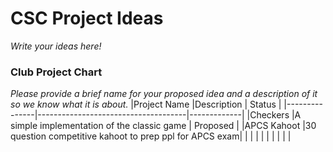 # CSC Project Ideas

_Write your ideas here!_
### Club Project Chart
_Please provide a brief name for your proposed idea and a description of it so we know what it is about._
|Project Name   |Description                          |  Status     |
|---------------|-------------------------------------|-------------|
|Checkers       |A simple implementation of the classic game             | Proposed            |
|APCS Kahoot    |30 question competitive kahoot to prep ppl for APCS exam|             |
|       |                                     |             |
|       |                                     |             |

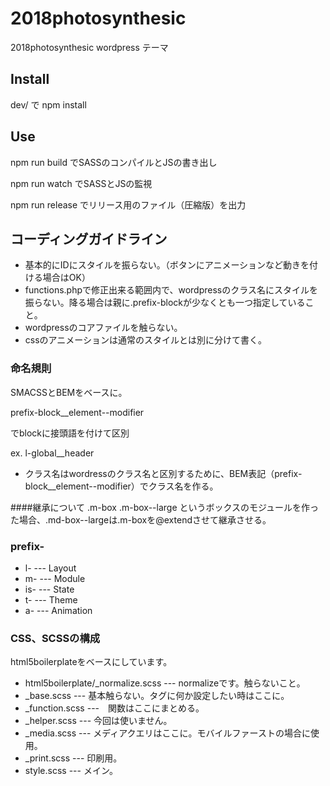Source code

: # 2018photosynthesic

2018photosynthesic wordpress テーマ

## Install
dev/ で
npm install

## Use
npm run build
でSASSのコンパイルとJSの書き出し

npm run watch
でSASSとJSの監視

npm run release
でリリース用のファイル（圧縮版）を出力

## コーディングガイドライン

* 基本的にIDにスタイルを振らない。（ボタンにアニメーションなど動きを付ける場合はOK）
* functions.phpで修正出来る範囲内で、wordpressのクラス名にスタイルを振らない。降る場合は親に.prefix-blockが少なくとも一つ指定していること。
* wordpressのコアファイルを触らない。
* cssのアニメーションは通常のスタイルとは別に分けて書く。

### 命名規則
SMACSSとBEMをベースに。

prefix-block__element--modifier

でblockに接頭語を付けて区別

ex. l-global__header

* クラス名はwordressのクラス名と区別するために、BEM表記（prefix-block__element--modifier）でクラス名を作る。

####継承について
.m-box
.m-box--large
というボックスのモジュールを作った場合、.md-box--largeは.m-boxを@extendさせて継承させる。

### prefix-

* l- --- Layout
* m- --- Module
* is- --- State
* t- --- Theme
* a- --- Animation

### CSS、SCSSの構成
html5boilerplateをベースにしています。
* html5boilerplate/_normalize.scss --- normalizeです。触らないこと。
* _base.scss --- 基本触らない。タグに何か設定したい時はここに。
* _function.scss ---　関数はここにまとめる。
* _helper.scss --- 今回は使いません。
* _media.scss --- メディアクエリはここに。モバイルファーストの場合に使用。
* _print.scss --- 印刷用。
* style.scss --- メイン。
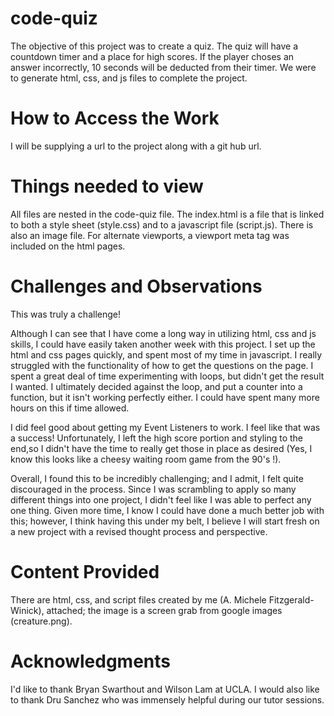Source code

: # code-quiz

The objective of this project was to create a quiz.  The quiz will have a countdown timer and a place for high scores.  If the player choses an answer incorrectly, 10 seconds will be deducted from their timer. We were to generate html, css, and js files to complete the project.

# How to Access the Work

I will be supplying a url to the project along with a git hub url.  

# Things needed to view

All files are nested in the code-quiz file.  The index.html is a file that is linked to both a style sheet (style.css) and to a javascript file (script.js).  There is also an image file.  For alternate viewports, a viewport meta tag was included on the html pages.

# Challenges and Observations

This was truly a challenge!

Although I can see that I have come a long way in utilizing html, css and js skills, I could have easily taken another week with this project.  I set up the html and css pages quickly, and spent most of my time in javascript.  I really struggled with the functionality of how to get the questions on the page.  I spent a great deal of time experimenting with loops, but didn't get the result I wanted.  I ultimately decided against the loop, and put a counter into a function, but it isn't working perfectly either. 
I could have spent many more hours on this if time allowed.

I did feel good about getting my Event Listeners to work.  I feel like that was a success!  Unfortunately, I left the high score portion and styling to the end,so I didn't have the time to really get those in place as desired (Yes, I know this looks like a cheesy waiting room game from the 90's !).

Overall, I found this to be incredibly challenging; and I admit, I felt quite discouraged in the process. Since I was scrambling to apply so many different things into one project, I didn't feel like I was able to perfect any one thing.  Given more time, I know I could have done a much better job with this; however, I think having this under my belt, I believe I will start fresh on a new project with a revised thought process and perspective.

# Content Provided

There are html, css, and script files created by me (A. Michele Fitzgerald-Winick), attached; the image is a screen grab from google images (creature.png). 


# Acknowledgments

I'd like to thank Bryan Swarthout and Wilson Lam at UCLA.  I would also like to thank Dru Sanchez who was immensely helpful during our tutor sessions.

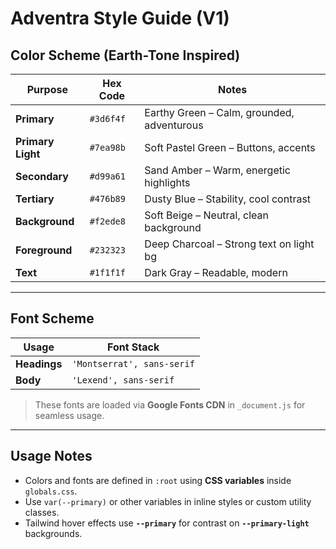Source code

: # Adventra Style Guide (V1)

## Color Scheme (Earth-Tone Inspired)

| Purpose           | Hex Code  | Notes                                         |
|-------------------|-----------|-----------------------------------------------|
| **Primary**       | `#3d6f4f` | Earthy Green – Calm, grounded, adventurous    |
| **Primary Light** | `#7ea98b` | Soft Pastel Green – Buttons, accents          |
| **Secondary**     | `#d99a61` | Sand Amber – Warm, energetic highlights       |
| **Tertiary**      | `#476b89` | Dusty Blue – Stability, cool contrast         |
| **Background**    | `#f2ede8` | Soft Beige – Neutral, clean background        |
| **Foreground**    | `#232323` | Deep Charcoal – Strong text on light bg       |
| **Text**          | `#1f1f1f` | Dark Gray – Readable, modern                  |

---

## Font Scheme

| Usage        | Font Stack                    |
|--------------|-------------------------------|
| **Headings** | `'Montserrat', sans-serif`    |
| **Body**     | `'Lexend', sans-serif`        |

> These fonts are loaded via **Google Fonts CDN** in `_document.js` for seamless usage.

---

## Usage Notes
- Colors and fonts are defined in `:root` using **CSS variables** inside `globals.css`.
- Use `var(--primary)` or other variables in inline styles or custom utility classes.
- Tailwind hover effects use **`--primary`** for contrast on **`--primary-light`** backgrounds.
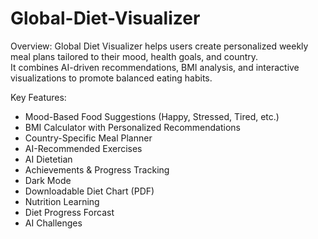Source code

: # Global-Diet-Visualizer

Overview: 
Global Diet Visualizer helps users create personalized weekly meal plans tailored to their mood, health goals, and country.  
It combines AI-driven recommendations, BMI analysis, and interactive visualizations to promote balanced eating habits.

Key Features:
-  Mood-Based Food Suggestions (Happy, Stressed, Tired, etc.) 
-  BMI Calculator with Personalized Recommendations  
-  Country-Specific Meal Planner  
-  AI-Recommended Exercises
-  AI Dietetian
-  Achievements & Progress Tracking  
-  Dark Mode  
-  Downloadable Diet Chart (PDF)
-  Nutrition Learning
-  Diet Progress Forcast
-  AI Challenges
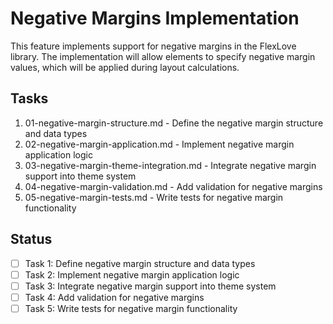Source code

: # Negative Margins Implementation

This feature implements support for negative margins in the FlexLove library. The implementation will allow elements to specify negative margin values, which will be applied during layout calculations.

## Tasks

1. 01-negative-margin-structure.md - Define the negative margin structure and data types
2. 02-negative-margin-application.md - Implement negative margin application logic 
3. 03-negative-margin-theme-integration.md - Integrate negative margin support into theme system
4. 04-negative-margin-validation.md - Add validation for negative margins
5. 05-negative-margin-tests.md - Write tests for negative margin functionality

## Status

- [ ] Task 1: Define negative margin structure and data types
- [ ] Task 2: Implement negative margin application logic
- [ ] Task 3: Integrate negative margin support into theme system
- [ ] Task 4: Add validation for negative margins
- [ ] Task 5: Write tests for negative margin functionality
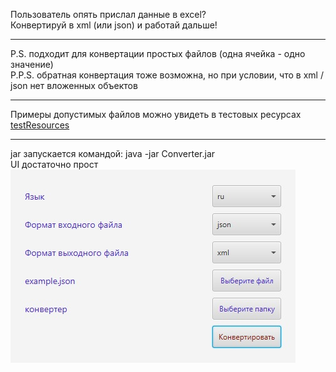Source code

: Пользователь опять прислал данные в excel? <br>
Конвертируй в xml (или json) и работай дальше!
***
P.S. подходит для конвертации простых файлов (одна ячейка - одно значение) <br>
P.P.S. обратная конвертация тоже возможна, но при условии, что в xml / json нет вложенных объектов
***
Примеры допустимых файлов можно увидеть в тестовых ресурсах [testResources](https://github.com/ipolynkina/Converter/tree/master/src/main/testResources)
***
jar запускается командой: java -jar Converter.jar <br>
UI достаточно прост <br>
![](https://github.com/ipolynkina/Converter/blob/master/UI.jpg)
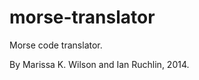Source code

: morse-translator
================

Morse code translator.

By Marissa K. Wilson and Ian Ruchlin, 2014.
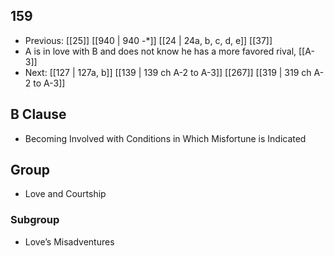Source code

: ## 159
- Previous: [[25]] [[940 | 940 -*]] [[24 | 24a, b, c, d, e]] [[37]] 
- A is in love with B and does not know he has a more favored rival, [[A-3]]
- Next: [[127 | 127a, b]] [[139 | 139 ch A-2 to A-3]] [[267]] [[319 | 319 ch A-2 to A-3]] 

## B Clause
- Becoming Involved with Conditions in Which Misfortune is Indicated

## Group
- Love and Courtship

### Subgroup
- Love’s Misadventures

**About this exercise**
Set down word for word the lines from the opening of the entries above through the line that contains "# Things needed to view", and omit every picture.

**Response below**
 # CSC Project Ideas

_Write your ideas here!_
### Club Project Chart
_Please provide a brief name for your proposed idea and a description of it so we know what it is about._
|Project Name   |Description                          |  Status     |
|---------------|-------------------------------------|-------------|
|Checkers       |A simple implementation of the classic game             | Proposed            |
|APCS Kahoot    |30 question competitive kahoot to prep ppl for APCS exam|             |
|       |                                     |             |
|       |                                     |             |

Source code

: # 2018photosynthesic

2018photosynthesic wordpress テーマ

## Install
dev/ で
npm install

## Use
npm run build
でSASSのコンパイルとJSの書き出し

npm run watch
でSASSとJSの監視

npm run release
でリリース用のファイル（圧縮版）を出力

## コーディングガイドライン

* 基本的にIDにスタイルを振らない。（ボタンにアニメーションなど動きを付ける場合はOK）
* functions.phpで修正出来る範囲内で、wordpressのクラス名にスタイルを振らない。降る場合は親に.prefix-blockが少なくとも一つ指定していること。
* wordpressのコアファイルを触らない。
* cssのアニメーションは通常のスタイルとは別に分けて書く。

### 命名規則
SMACSSとBEMをベースに。

prefix-block__element--modifier

でblockに接頭語を付けて区別

ex. l-global__header

* クラス名はwordressのクラス名と区別するために、BEM表記（prefix-block__element--modifier）でクラス名を作る。

####継承について
.m-box
.m-box--large
というボックスのモジュールを作った場合、.md-box--largeは.m-boxを@extendさせて継承させる。

### prefix-

* l- --- Layout
* m- --- Module
* is- --- State
* t- --- Theme
* a- --- Animation

### CSS、SCSSの構成
html5boilerplateをベースにしています。
* html5boilerplate/_normalize.scss --- normalizeです。触らないこと。
* _base.scss --- 基本触らない。タグに何か設定したい時はここに。
* _function.scss ---　関数はここにまとめる。
* _helper.scss --- 今回は使いません。
* _media.scss --- メディアクエリはここに。モバイルファーストの場合に使用。
* _print.scss --- 印刷用。
* style.scss --- メイン。
Source code

: # code-quiz

The objective of this project was to create a quiz.  The quiz will have a countdown timer and a place for high scores.  If the player choses an answer incorrectly, 10 seconds will be deducted from their timer. We were to generate html, css, and js files to complete the project.

# How to Access the Work

I will be supplying a url to the project along with a git hub url.  

# Things needed to view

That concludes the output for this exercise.